Saturday, August 8, 2020

BEING MORE INTENTIONAL ABOUT VERY ORDINARY THINGS - TWENTY-ONE

This is the twenty-first in a series of periodic reflections on the "ordinary things" that many people do on a regular basis without much thought. During this pandemic, I am developing a need to "rage, rage" against haste and laziness and replace it with care and attention. My hope is to become personally more intentional about doing ordinary things with care and focused attention, while inspiring others to maybe do the same.


HAVING A SAFE PLACE TO LIVE 

My refuge and fortress, my God in whom I trust.
God's faithfulness is a protecting shield.
Psalm 91:2,4

During this pandemic, it is very easy to focus on all the bad things that are happening - sickness, unemployment, racial unrest, nasty personal behaviors of all kinds and even death.

As an alternative to being overly focused on all that, I am making a deliberate effort to do two things - focus on the needs of others and focus on the things for which I need to be grateful.
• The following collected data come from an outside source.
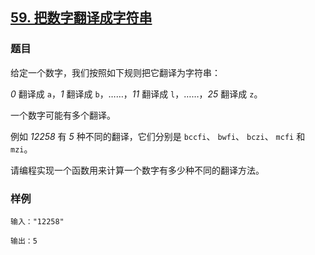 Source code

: ## [59. 把数字翻译成字符串](https://www.acwing.com/problem/content/55/)

### 题目

给定一个数字，我们按照如下规则把它翻译为字符串：

*0* 翻译成 `a`，*1* 翻译成 `b`，……，*11* 翻译成 `l`，……，*25* 翻译成 `z`。

一个数字可能有多个翻译。

例如 *12258* 有 *5* 种不同的翻译，它们分别是 `bccfi`、 `bwfi`、 `bczi`、 `mcfi` 和 `mzi`。

请编程实现一个函数用来计算一个数字有多少种不同的翻译方法。

### 样例

```
输入："12258"

输出：5
```

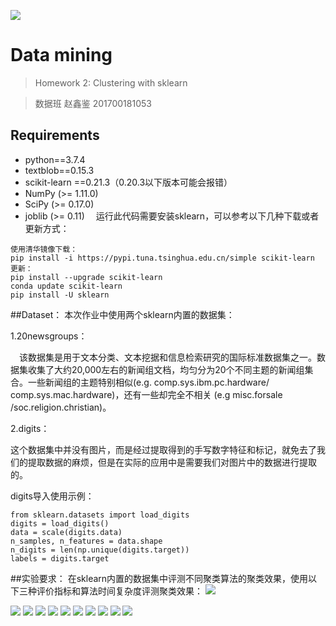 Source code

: ![](./imgset/img1.png)
# Data mining
>Homework 2: Clustering with sklearn 

>数据班 赵鑫鉴  201700181053
## Requirements
+ python==3.7.4
+ textblob==0.15.3
+ scikit-learn ==0.21.3（0.20.3以下版本可能会报错）
+ NumPy (>= 1.11.0)
+ SciPy (>= 0.17.0)
+ joblib (>= 0.11)
&emsp;运行此代码需要安装sklearn，可以参考以下几种下载或者更新方式：
```
使用清华镜像下载：
pip install -i https://pypi.tuna.tsinghua.edu.cn/simple scikit-learn
更新：
pip install --upgrade scikit-learn
conda update scikit-learn
pip install -U sklearn
```
##Dataset：
本次作业中使用两个sklearn内置的数据集：

1.20newsgroups：

&emsp;该数据集是用于文本分类、文本挖据和信息检索研究的国际标准数据集之一。数据集收集了大约20,000左右的新闻组文档，均匀分为20个不同主题的新闻组集合。一些新闻组的主题特别相似(e.g. comp.sys.ibm.pc.hardware/ comp.sys.mac.hardware)，还有一些却完全不相关 (e.g misc.forsale /soc.religion.christian)。

2.digits：

这个数据集中并没有图片，而是经过提取得到的手写数字特征和标记，就免去了我们的提取数据的麻烦，但是在实际的应用中是需要我们对图片中的数据进行提取的。

digits导入使用示例：
```
from sklearn.datasets import load_digits
digits = load_digits()
data = scale(digits.data)
n_samples, n_features = data.shape
n_digits = len(np.unique(digits.target))
labels = digits.target
```


##实验要求：
在sklearn内置的数据集中评测不同聚类算法的聚类效果，使用以下三种评价指标和算法时间复杂度评测聚类效果：
![](./imgset/im12.png)

![](./imgset/img2.png)
![](./imgset/img3.png)
![](./imgset/img4.png)
![](./imgset/img5.png)
![](./imgset/img7.png)
![](./imgset/img6.png)
![](./imgset/img9.png)
![](./imgset/img8.png)
![](./imgset/img11.png)
![](./imgset/img10.png)










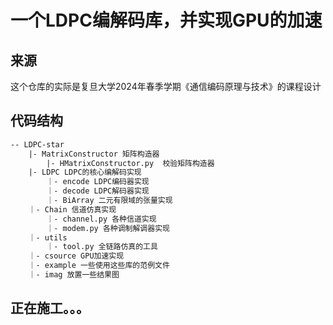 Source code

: # 一个LDPC编解码库，并实现GPU的加速
## 来源
这个仓库的实际是复旦大学2024年春季学期《通信编码原理与技术》的课程设计
## 代码结构
``` txt
-- LDPC-star
    |- MatrixConstructor 矩阵构造器
        |- HMatrixConstructor.py  校验矩阵构造器
    |- LDPC LDPC的核心编解码实现
        ｜- encode LDPC编码器实现
        ｜- decode LDPC解码器实现
        ｜- BiArray 二元有限域的张量实现
    ｜- Chain 信道仿真实现
        ｜- channel.py 各种信道实现
        ｜- modem.py 各种调制解调器实现
    ｜- utils
        ｜- tool.py 全链路仿真的工具
    ｜- csource GPU加速实现
    ｜- example 一些使用这些库的范例文件
    ｜- imag 放置一些结果图
```

## 正在施工。。。
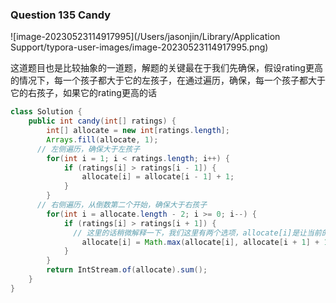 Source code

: ### Question 135 Candy

![image-20230523114917995](/Users/jasonjin/Library/Application Support/typora-user-images/image-20230523114917995.png)

这道题目也是比较抽象的一道题，解题的关键最在于我们先确保，假设rating更高的情况下，每一个孩子都大于它的左孩子，在通过遍历，确保，每一个孩子都大于它的右孩子，如果它的rating更高的话

```java
class Solution {
    public int candy(int[] ratings) {
        int[] allocate = new int[ratings.length];
        Arrays.fill(allocate, 1);
      // 左侧遍历，确保大于左孩子
        for(int i = 1; i < ratings.length; i++) {
            if (ratings[i] > ratings[i - 1]) {
                allocate[i] = allocate[i - 1] + 1;
            }
        }
      // 右侧遍历，从倒数第二个开始，确保大于右孩子
        for(int i = allocate.length - 2; i >= 0; i--) {
            if (ratings[i] > ratings[i + 1]) {
              // 这里的话稍微解释一下，我们这里有两个选项，allocate[i]是让当前的数量大于左孩子，allocate[i + 1]是让当前的数量大于右孩子，我们需要选择其中一个，所以选择大的才行
                allocate[i] = Math.max(allocate[i], allocate[i + 1] + 1);
            }
        }
        return IntStream.of(allocate).sum();
    }
}
```

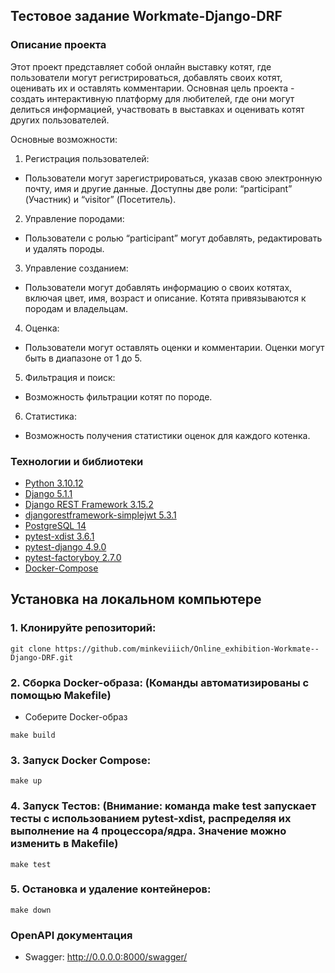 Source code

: ## Тестовое задание Workmate-Django-DRF
### Описание проекта

Этот проект представляет собой онлайн выставку котят, где пользователи могут регистрироваться, добавлять своих котят, оценивать их и оставлять комментарии. Основная цель проекта - создать интерактивную платформу для любителей, где они могут делиться информацией, участвовать в выставках и оценивать котят других пользователей.

Основные возможности:

1. Регистрация пользователей:
- Пользователи могут зарегистрироваться, указав свою электронную почту, имя и другие данные. Доступны две роли: “participant” (Участник) и “visitor” (Посетитель).
2. Управление породами:
- Пользователи с ролью “participant” могут добавлять, редактировать и удалять породы.
3. Управление созданием:
- Пользователи могут добавлять информацию о своих котятах, включая цвет, имя, возраст и описание. Котята привязываются к породам и владельцам.
4. Оценка:
- Пользователи могут оставлять оценки и комментарии. Оценки могут быть в диапазоне от 1 до 5.
5. Фильтрация и поиск:
- Возможность фильтрации котят по породе.
6. Статистика:
- Возможность получения статистики оценок для каждого котенка.

### __Технологии и библиотеки__
* [Python 3.10.12](https://www.python.org/doc/)
* [Django 5.1.1](https://docs.djangoproject.com/en/4.2/)
* [Django REST Framework  3.15.2](https://www.django-rest-framework.org/)
* [djangorestframework-simplejwt 5.3.1](https://django-rest-framework-simplejwt.readthedocs.io/en/latest/)
* [PostgreSQL 14](https://www.postgresql.org/docs/14/index.html)
* [pytest-xdist 3.6.1](https://pytest-xdist.readthedocs.io/en/stable/)
* [pytest-django 4.9.0](https://pytest-django.readthedocs.io/en/latest/index.html)
* [pytest-factoryboy 2.7.0](https://pytest-factoryboy.readthedocs.io/en/stable/)
* [Docker-Compose](https://docs.docker.com/compose/release-notes/)

## Установка на локальном компьютере
### 1. Клонируйте репозиторий:
```
git clone https://github.com/minkeviiich/Online_exhibition-Workmate--Django-DRF.git
```
### 2. Сборка Docker-образа: (Команды автоматизированы с помощью Makefile)

- Соберите Docker-образ

```
make build
```

### 3. Запуск Docker Compose:

```
make up
```
### 4. Запуск Тестов: (Внимание: команда make test запускает тесты с использованием pytest-xdist, распределяя их выполнение на 4 процессора/ядра. Значение можно изменить в Makefile)

```
make test
```
### 5. Остановка и удаление контейнеров:

```
make down
```

### __OpenAPI документация__
* Swagger: http://0.0.0.0:8000/swagger/
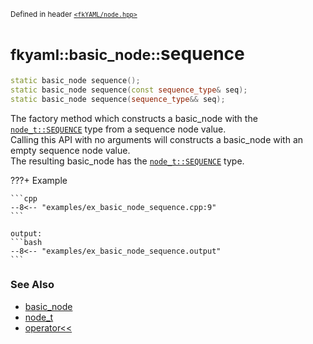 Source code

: <small>Defined in header [`<fkYAML/node.hpp>`](https://github.com/fktn-k/fkYAML/blob/develop/include/fkYAML/node.hpp)</small>

# <small>fkyaml::basic_node::</small>sequence

```cpp
static basic_node sequence();
static basic_node sequence(const sequence_type& seq);
static basic_node sequence(sequence_type&& seq);
```

The factory method which constructs a basic_node with the [`node_t::SEQUENCE`](node_t.md) type from a sequence node value.  
Calling this API with no arguments will constructs a basic_node with an empty sequence node value.  
The resulting basic_node has the [`node_t::SEQUENCE`](node_t.md) type.  

???+ Example

    ```cpp
    --8<-- "examples/ex_basic_node_sequence.cpp:9"
    ```

    output:
    ```bash
    --8<-- "examples/ex_basic_node_sequence.output"
    ```


### **See Also**

* [basic_node](index.md)
* [node_t](node_t.md)
* [operator<<](insertion_operator.md)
The other day, I heard there was a tropical storm heading right for Saint Vincent and the Grenadines where I have been volunteering for the last five years. I thought of the mudslides that I have seen covering the roads after lots of rain. I thought about all those mountainside shacks that I have passed many times when I have been down there. I thought of the poor families living in them during a tropical storm, scared that a mudslide might engulf them or scared that their home could collapse around them any minute and everything they own could be swept away, leaving them dead in some ravine never to be seen again. I keep asking myself, "what is it like not having a safe place to live?"

I thought about all those people, one pay check away from eviction, wondering what in the world their families would do if they were asked to leave their rented homes. I have never had to think about being kicked out of the home I lived in because it belonged to someone else and I could not afford to pay them for the right to live there! Some of them have been going through that anxiety every month for years. Some of them have had to move more times than they can probably remember. I keep asking myself, "what is it like not having a safe place to live?"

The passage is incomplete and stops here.